MANILA, July 12 – A marine science expert is recommending more academe participation in helping gather data authorities need to better protect biodiversity and ecological balance in the country's wetlands and inland water bodies.
"We must organize task forces in the academe to establish benchmarks and monitor ecology, carrying capacity and biodiversity there," Marine Science Institute professor Dr. Rhodora Azanza said Thursday.
She was presenting her paper on Day 2 of the National Academy of Science and Technology's 34th Annual Scientific Meeting in Manila.
She raised urgency for such action, noting latest available data from three of the country's major water sites indicate biodiversity resources there are declining.
Aquatic biodiversity means the variety of life and the ecosystems that make up the freshwater, tidal, and marine regions and their interactions.
Azanza identified three sites as needing protection: Laguna de Bay in Luzon as well as Lake Lanao in Lanao del Sur and Agusan Marsh, both in Mindanao.
Threats to the country's aquatic biodiversity are over-exploitation, pollution and habitat destruction,
At the same time invasive water plants that out-compete native species are reducing biodiversity and causing problems like flooding.
Illegal fishing practices are also posing serious threat to fish resources and aquatic biodiversity.
Available data indicate socio-economic pressures, denudation in surrounding forests and pollution are contributing to decline of biodiversity in those sites, Azanza said.
"Onslaught of invasive species further jeopardize the biodiversity pool there," she added.
She said more data must be available to help better implement the ecosystems approach to managing the country's wetlands and water bodies.

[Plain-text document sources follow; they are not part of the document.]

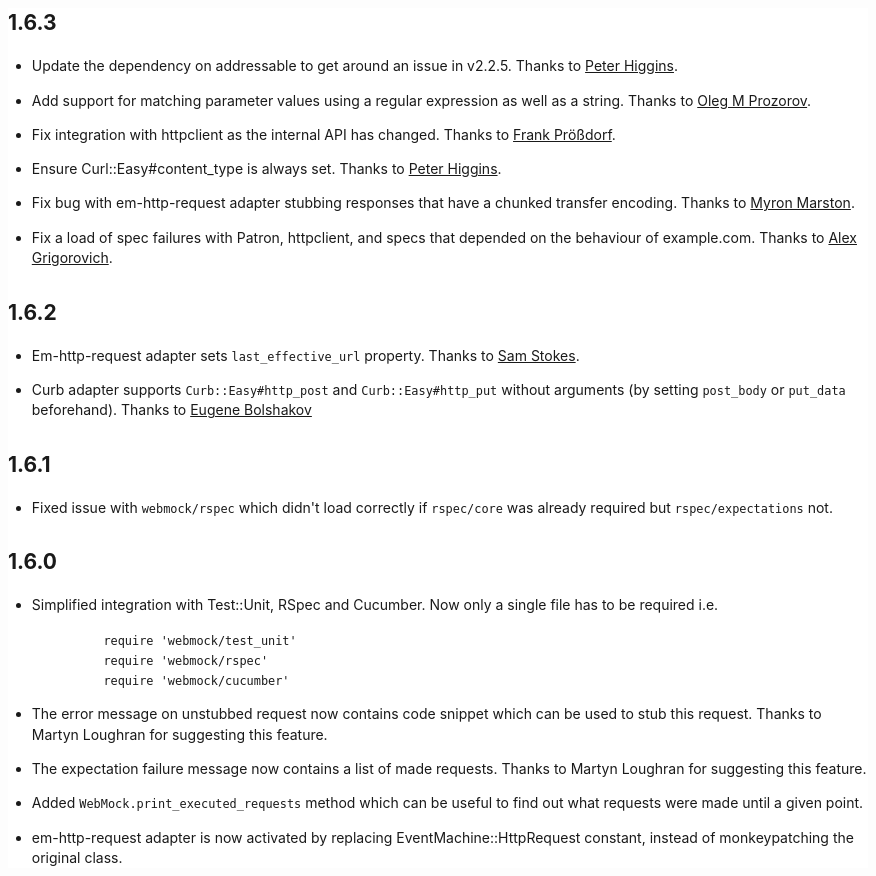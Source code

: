 ## 1.6.3

* Update the dependency on addressable to get around an issue in v2.2.5.
  Thanks to [Peter Higgins](https://github.com/phiggins).

* Add support for matching parameter values using a regular expression
  as well as a string. Thanks to [Oleg M Prozorov](https://github.com/oleg).

* Fix integration with httpclient as the internal API has changed.
  Thanks to [Frank Prößdorf](https://github.com/endor).

* Ensure Curl::Easy#content_type is always set. Thanks to [Peter
  Higgins](https://github.com/phiggins).

* Fix bug with em-http-request adapter stubbing responses that have a
  chunked transfer encoding. Thanks to [Myron
  Marston](https://github.com/myronmarston).

* Fix a load of spec failures with Patron, httpclient, and specs that
  depended on the behaviour of example.com. Thanks to [Alex
  Grigorovich](https://github.com/grig).

## 1.6.2

* Em-http-request adapter sets `last_effective_url` property. Thanks to [Sam Stokes](https://github.com/samstokes).

* Curb adapter supports `Curb::Easy#http_post` and `Curb::Easy#http_put` without arguments (by setting `post_body` or `put_data` beforehand). Thanks to [Eugene Bolshakov](https://github.com/eugenebolshakov)

## 1.6.1

* Fixed issue with `webmock/rspec` which didn't load correctly if `rspec/core` was already required but `rspec/expectations` not.

## 1.6.0

* Simplified integration with Test::Unit, RSpec and Cucumber. Now only a single file has to be required i.e.

                require 'webmock/test_unit'
                require 'webmock/rspec'
                require 'webmock/cucumber'

* The error message on unstubbed request now contains code snippet which can be used to stub this request. Thanks to Martyn Loughran for suggesting this feature.

* The expectation failure message now contains a list of made requests. Thanks to Martyn Loughran for suggesting this feature.

* Added `WebMock.print_executed_requests` method which can be useful to find out what requests were made until a given point.

* em-http-request adapter is now activated by replacing EventMachine::HttpRequest constant, instead of monkeypatching the original class.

Biodiversity is part of the ecosystem and its decline and loss will affect ecological balance there, she noted.
For Laguna de Bay, the Philippines' largest lake, Azanza reported the presence of invasive species which continue threatening the survival of fish that traditionally live there.
Among such invasive species are janitor fish, spade fish and knife fish.
"Those species are impacting on Laguna de Bay's biodiversity," Azanza said.
She noted the knife fish's presence is particularly alarming since this specie is carnivorous and its population in the lake is increasing.
Lake Lanao's biodiversity is also reeling from onslaught of invasive species.
Data Azanza presented during the ASM show nearly 67 percent of fish catch there last year was dominated by an invasive goby specie.
"Three fish species in that lake are already becoming extinct," she reported.
Azanza also said data indicate a rising number of introduced species in the Agusan Marsh.
Agusan Marsh is one of the largest and the most contained freshwater catch basin wetlands in the Philippines. pThe main habitats of the marsh include freshwater swamp forest (49%), secondary scrub (14%), herbaceous swamp (7%), lakes, pools and rivers (10%), rice paddies and other agricultural land (6%), and small settlements (6%).
Azanza said the species in the Agusan Marsh include the invasive janitor fish.
ASM, a yearly gathering of scientists nationwide, provides a venue for discussing how science and technology can help the country move forward.